In Nederland, Frankrijk en Duitsland wordt de regelgeving inzake het gericht Aftappen, Ontvangen, Opnemen en Afluisteren van de Telecommunicatie precies geformuleerd. Dit geldt ook voor de Nederlandse – en Duitse regelgeving inzake het Scannen en het Opvragen van Printgegevens. Zo vermelden de regelgevingen o.a. de grondvoorwaarden voor de toepassing van deze bijzondere bevoegdheid, de beslissingsbevoegdheid, de uitvoering en al dan niet de duur van de bijzondere bevoegdheid, de verplichtingen na de uitvoering, en door wie de uitvoering van deze bijzondere bevoegdheid gecontroleerd wordt.

In Nederland worden ook het Hacken, het Searchen en het Opvragen van Abonneegegevens op soortgelijke wijze precies geformuleerd, en is duidelijk wat de omvang is van deze bijzondere bevoegdheden. Het Searchen in Frankrijk daarentegen ontbeert een dergelijke precieze formulering, en is ook niet duidelijk wat de omvang is van het Searchen.

Zodoende voldoen alle bijzondere Bevoegdheden inzake het Onderzoek van de Telecommunicatie van de Nederlandse – en Duitse diensten aan het tweede vereiste van de voorzien-baarheid. Dit geldt voor Frankrijk niet voor wat betreft het Searchen.

In de derde plaats moet de betrokkene achteraf in kennis worden gesteld van de tegen hem of haar uitgeoefende bijzondere bevoegdheid.[3] In tegenstelling tot Duitsland wordt in Nederland door de wetgever bepaald, dat er slecht een mededeling wordt gedaan aan de betrokkene na afloop van het gericht Aftappen, Ontvangen, Opnemen en Afluisteren van de Telecommunicatie en het Scannen. In tegenstelling tot Duitsland en Nederland, wordt er in Frankrijk geen mededeling gedaan aan de betrokkene na afloop van het gericht Aftappen, Ontvangen, Opnemen en Afluisteren van de Telecommunicatie. Zodoende voldoet alleen Duitsland aan het derde vereiste van de voorzienbaarheid. 

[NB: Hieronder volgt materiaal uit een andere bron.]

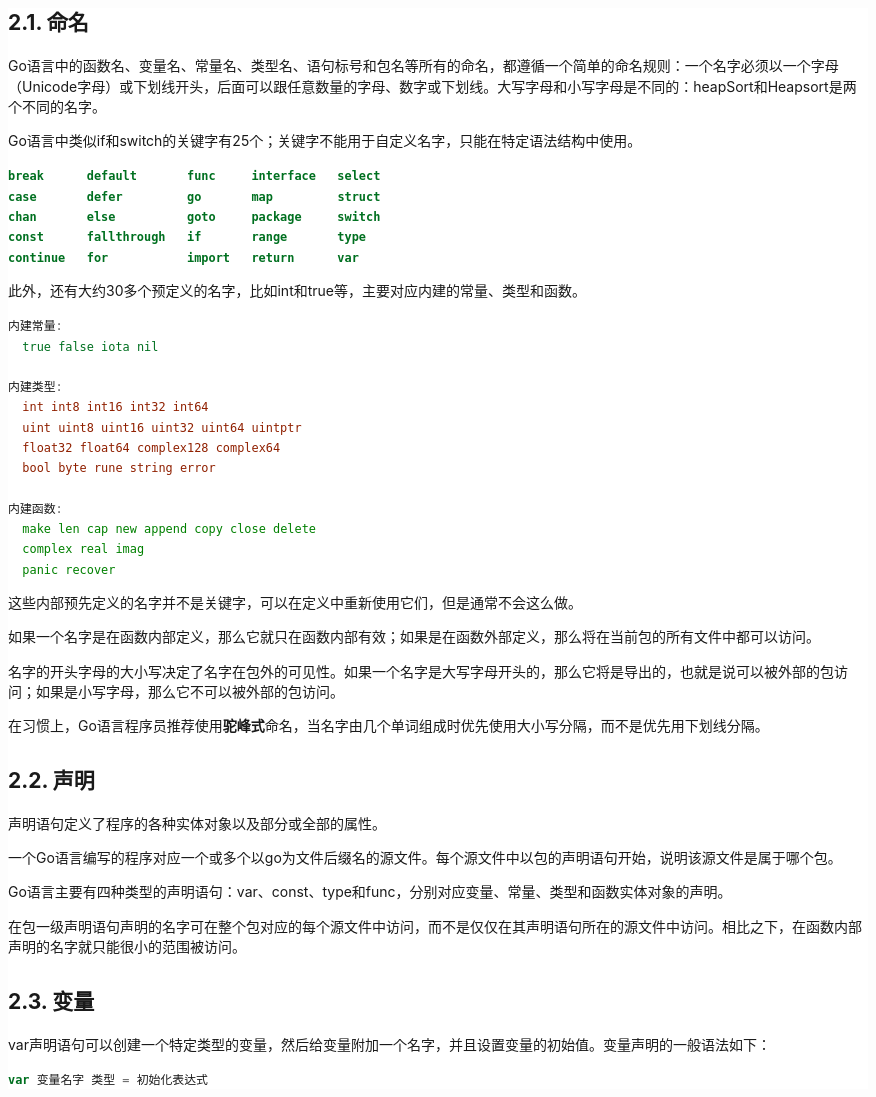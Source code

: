 ## 2.1. 命名

Go语言中的函数名、变量名、常量名、类型名、语句标号和包名等所有的命名，都遵循一个简单的命名规则：一个名字必须以一个字母（Unicode字母）或下划线开头，后面可以跟任意数量的字母、数字或下划线。大写字母和小写字母是不同的：heapSort和Heapsort是两个不同的名字。

Go语言中类似if和switch的关键字有25个；关键字不能用于自定义名字，只能在特定语法结构中使用。

```go
break      default       func     interface   select
case       defer         go       map         struct
chan       else          goto     package     switch
const      fallthrough   if       range       type
continue   for           import   return      var
```

此外，还有大约30多个预定义的名字，比如int和true等，主要对应内建的常量、类型和函数。

```go
内建常量: 
  true false iota nil

内建类型: 
  int int8 int16 int32 int64
  uint uint8 uint16 uint32 uint64 uintptr
  float32 float64 complex128 complex64
  bool byte rune string error

内建函数: 
  make len cap new append copy close delete
  complex real imag
  panic recover
```

这些内部预先定义的名字并不是关键字，可以在定义中重新使用它们，但是通常不会这么做。

如果一个名字是在函数内部定义，那么它就只在函数内部有效；如果是在函数外部定义，那么将在当前包的所有文件中都可以访问。

名字的开头字母的大小写决定了名字在包外的可见性。如果一个名字是大写字母开头的，那么它将是导出的，也就是说可以被外部的包访问；如果是小写字母，那么它不可以被外部的包访问。

在习惯上，Go语言程序员推荐使用**驼峰式**命名，当名字由几个单词组成时优先使用大小写分隔，而不是优先用下划线分隔。

## 2.2. 声明

声明语句定义了程序的各种实体对象以及部分或全部的属性。

一个Go语言编写的程序对应一个或多个以go为文件后缀名的源文件。每个源文件中以包的声明语句开始，说明该源文件是属于哪个包。

Go语言主要有四种类型的声明语句：var、const、type和func，分别对应变量、常量、类型和函数实体对象的声明。

在包一级声明语句声明的名字可在整个包对应的每个源文件中访问，而不是仅仅在其声明语句所在的源文件中访问。相比之下，在函数内部声明的名字就只能很小的范围被访问。

## 2.3. 变量

var声明语句可以创建一个特定类型的变量，然后给变量附加一个名字，并且设置变量的初始值。变量声明的一般语法如下：

```go
var 变量名字 类型 = 初始化表达式
```
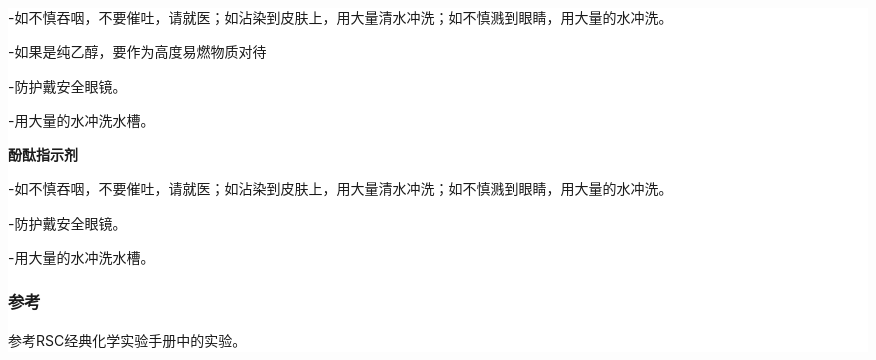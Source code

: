 -如不慎吞咽，不要催吐，请就医；如沾染到皮肤上，用大量清水冲洗；如不慎溅到眼睛，用大量的水冲洗。

-如果是纯乙醇，要作为高度易燃物质对待

-防护戴安全眼镜。

-用大量的水冲洗水槽。 

**酚酞指示剂**

-如不慎吞咽，不要催吐，请就医；如沾染到皮肤上，用大量清水冲洗；如不慎溅到眼睛，用大量的水冲洗。

-防护戴安全眼镜。

-用大量的水冲洗水槽。

 

### **参考**

参考RSC经典化学实验手册中的实验。
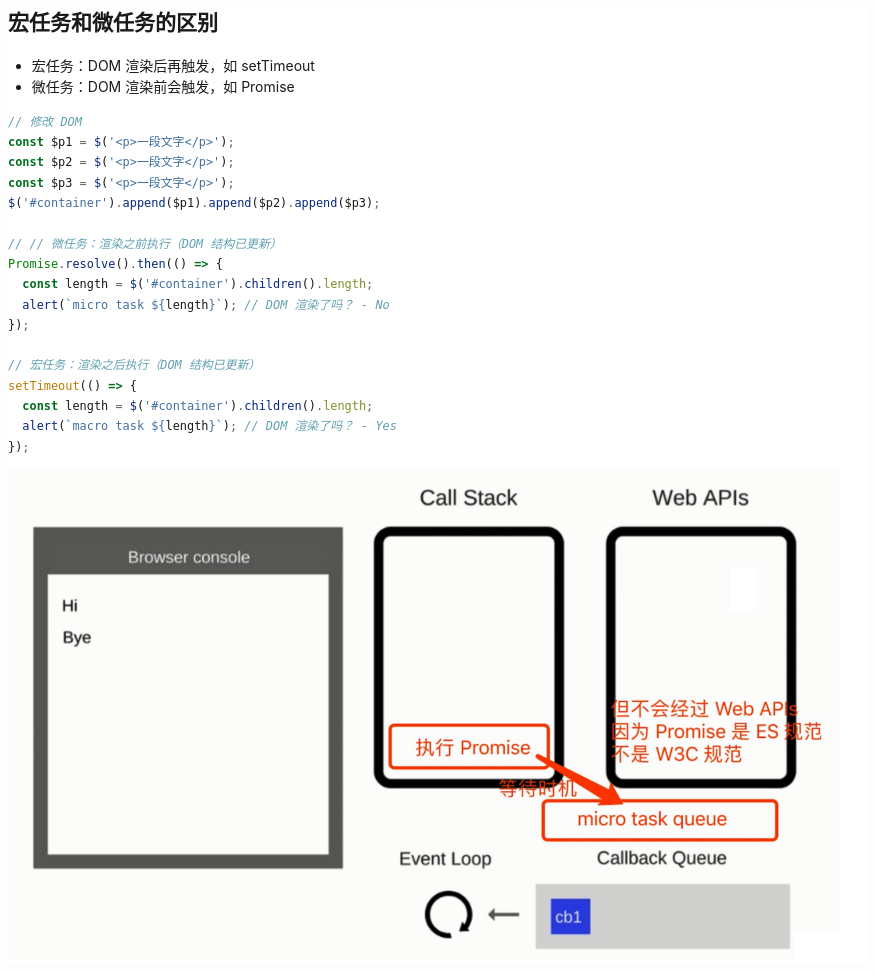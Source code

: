 ## 宏任务和微任务的区别

- 宏任务：DOM 渲染后再触发，如 setTimeout
- 微任务：DOM 渲染前会触发，如 Promise

```js
// 修改 DOM
const $p1 = $('<p>一段文字</p>');
const $p2 = $('<p>一段文字</p>');
const $p3 = $('<p>一段文字</p>');
$('#container').append($p1).append($p2).append($p3);

// // 微任务：渲染之前执行（DOM 结构已更新）
Promise.resolve().then(() => {
  const length = $('#container').children().length;
  alert(`micro task ${length}`); // DOM 渲染了吗？ - No
});

// 宏任务：渲染之后执行（DOM 结构已更新）
setTimeout(() => {
  const length = $('#container').children().length;
  alert(`macro task ${length}`); // DOM 渲染了吗？ - Yes
});
```

![p_115741.png](./img/p_115741.png)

Doordat er in Nederland en Frankrijk niet voldaan wordt aan de drieledige eis van voorzien-baarheid, kunnen de Nederlandse en Franse burgers niet voorzien onder welke omstandigheden een inbreuk kan worden gemaakt op z’n recht op privacy, en kunnen zij niet beschermd worden tegen een willekeurige uitoefening van deze bijzondere bevoegdheid.  

Resultaten van de toetsing

Uit het bovenstaande blijkt, dat Duitsland het enige land is waar alle bijzondere bevoegdheden in het kader van het Onderzoek van de Telecommunicatie door de Inlichtingen – en Veiligheidsdiensten in accordance with the law zijn, en dat op basis daarvan een gerechtvaardigde inbreuk wordt gemaakt op het in art. 8 lid 1 EVRM gegarandeerde recht op respect voor een ieders correspondentie. Dit impliceert, dat wanneer deze bijzondere opsporingsbevoegdheden conform de regels gehanteerd wordt, een succesvol beroep van een verdachte bij het EHRM op grond van het in art. 8 EVRM gegarandeerde recht op respect voor een ieders correspondentie minder kans van slagen heeft. In Nederland en Frankrijk zijn deze bijzondere opsporingsbevoegdheden niet in accordance with the law. Dit betekent een schending van het in art. 8 EVRM hierboven reeds vermelde recht. De m.b.v. deze bijzondere opsporingsbevoegdheden verkregen gegevens dienen  dientengevolge als onrechtmatig verkregen bewijs te worden getypeerd, en kunnen zodoende niet meewerken als bewijsmiddel tegen een verdachte.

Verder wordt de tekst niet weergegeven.